Thanks for your question and welcome to the Prodigy community
Please see this post:
This post too provides more details on ngrok:
But as mentioned, there are a lot of ways this can be done and really depends on your setup (e.g., on-premise vs cloud, which cloud provider, security/firewall requirements, reverse proxy/load balancer). This is why there isn't a simple step-by-step tutorial. I would recommend checking out more of the multi-user tagged posts that have many examples.
The team is working very hard on Prodigy Teams that provides this functionality:
We'll post updates once it becomes publicly available.

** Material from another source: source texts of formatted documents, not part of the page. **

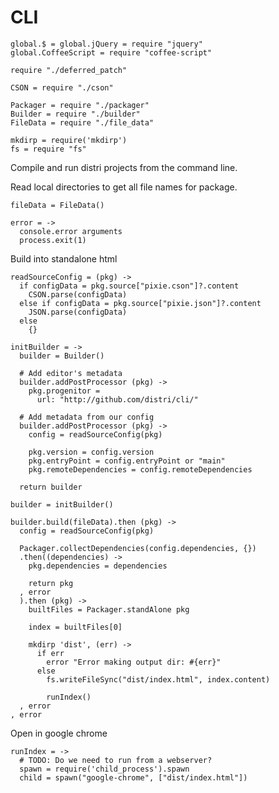 CLI
===

    global.$ = global.jQuery = require "jquery"
    global.CoffeeScript = require "coffee-script"

    require "./deferred_patch"

    CSON = require "./cson"

    Packager = require "./packager"
    Builder = require "./builder"
    FileData = require "./file_data"

    mkdirp = require('mkdirp')
    fs = require "fs"

Compile and run distri projects from the command line.

Read local directories to get all file names for package.

    fileData = FileData()

    error = ->
      console.error arguments
      process.exit(1)

Build into standalone html

    readSourceConfig = (pkg) ->
      if configData = pkg.source["pixie.cson"]?.content
        CSON.parse(configData)
      else if configData = pkg.source["pixie.json"]?.content
        JSON.parse(configData)
      else
        {}

    initBuilder = ->
      builder = Builder()

      # Add editor's metadata
      builder.addPostProcessor (pkg) ->
        pkg.progenitor =
          url: "http://github.com/distri/cli/"

      # Add metadata from our config
      builder.addPostProcessor (pkg) ->
        config = readSourceConfig(pkg)

        pkg.version = config.version
        pkg.entryPoint = config.entryPoint or "main"
        pkg.remoteDependencies = config.remoteDependencies

      return builder

    builder = initBuilder()

    builder.build(fileData).then (pkg) ->
      config = readSourceConfig(pkg)

      Packager.collectDependencies(config.dependencies, {})
      .then((dependencies) ->
        pkg.dependencies = dependencies

        return pkg
      , error
      ).then (pkg) ->
        builtFiles = Packager.standAlone pkg

        index = builtFiles[0]

        mkdirp 'dist', (err) ->
          if err
            error "Error making output dir: #{err}"
          else
            fs.writeFileSync("dist/index.html", index.content)

            runIndex()
      , error
    , error

Open in google chrome

    runIndex = ->
      # TODO: Do we need to run from a webserver?
      spawn = require('child_process').spawn
      child = spawn("google-chrome", ["dist/index.html"])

I managed to connect the Prodigy session on my phone and other devices via Ngrok.
Is there a way to track each annotator's progress (number of annotated records)?
Also, currently, when I refresh the Ngrok link, the session's and the total's progress changes to 0% as if no annotations were done. Is it really deleting previous progress? If so, how do I prevent that?

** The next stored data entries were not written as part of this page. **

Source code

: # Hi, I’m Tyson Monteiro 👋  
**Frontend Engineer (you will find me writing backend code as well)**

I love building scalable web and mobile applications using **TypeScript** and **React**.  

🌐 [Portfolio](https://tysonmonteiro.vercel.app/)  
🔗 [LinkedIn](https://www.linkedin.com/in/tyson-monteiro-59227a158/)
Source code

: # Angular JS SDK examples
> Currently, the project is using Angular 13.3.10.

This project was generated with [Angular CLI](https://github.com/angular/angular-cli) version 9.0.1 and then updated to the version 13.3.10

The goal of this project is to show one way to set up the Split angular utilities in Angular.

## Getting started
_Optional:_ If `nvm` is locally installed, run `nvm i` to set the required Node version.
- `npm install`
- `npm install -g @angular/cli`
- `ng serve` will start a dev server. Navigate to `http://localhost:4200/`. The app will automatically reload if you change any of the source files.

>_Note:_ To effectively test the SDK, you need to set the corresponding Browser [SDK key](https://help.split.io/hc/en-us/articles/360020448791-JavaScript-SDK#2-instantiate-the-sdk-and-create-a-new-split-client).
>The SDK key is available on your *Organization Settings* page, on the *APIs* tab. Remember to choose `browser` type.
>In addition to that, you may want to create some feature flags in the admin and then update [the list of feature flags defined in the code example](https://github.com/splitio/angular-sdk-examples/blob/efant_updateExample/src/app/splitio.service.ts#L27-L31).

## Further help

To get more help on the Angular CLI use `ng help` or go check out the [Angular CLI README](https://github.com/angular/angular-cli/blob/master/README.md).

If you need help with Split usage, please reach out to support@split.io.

Lastly, from where can I access the annotated dataset by each annotator?
Now it separates by metadata (document); but you could modify for _session_id. I really like the idea from the post of creating a streamlit app like this (FYI, this uses a different approach for tracking annotators by giving each annotator their own port/Prodigy dataset.).
prodigy progress news_headlines_person,news_headlines_org
================================== Legend ==================================
New New annotations collected in interval
Total Total annotations collected
Unique Unique examples (not counting multiple annotations of same example)
================================= Progress =================================
New Unique Total Unique
----------- ---- ------ ----- ------
10 Jul 2021 1123 733 1123 733
12 Jul 2021 200 200 1323 933
13 Jul 2021 831 711 2154 1644
14 Jul 2021 157 150 2311 1790
15 Jul 2021 1464 1401 3775 3191
It doesn't break down by "session_id"; however, you can view the underlying recipe and modify it (e.g., replace time with "session_id" when it prints out the table (or something like it). To find the location of the recipe, run python -m prodigy stats and find the Location: path. Open that folder, then look for /recipes/commands.py. You can then use that as a custom recipe and run it with the -F new_recipe.py. If you get either to work, please post it back so other members of the community can use it!
Did you annotate more than 10 examples and/or make sure to click "Save"? By default, the first 10 example (as batch_size is 10 by default) will not be saved to the database unless you save it or get through those first 10 (then it'll automatically save, and retrieve a new batch).
Are you using named multi-user sessions? You likely would want to as there's no other way to identify your data by annotator. Also, be sure to be aware of the difference of feed_overlap (that is, do you want overlapping or non-overlapping annotations.
No. If you saved the annotations to the database, then it's not "deleting" anything. I suspect your problem was that the annotations were made (less than 10), but you didn't save them to DB by clicking save.
While reading, I saw that the current version of Prodigy is fine for multi-user annotations using the same port, right? I will be able to allow each annotator to annotate the whole dataset and I will be able to get each annotated dataset separately, right?
Is this do-able for the single port approach?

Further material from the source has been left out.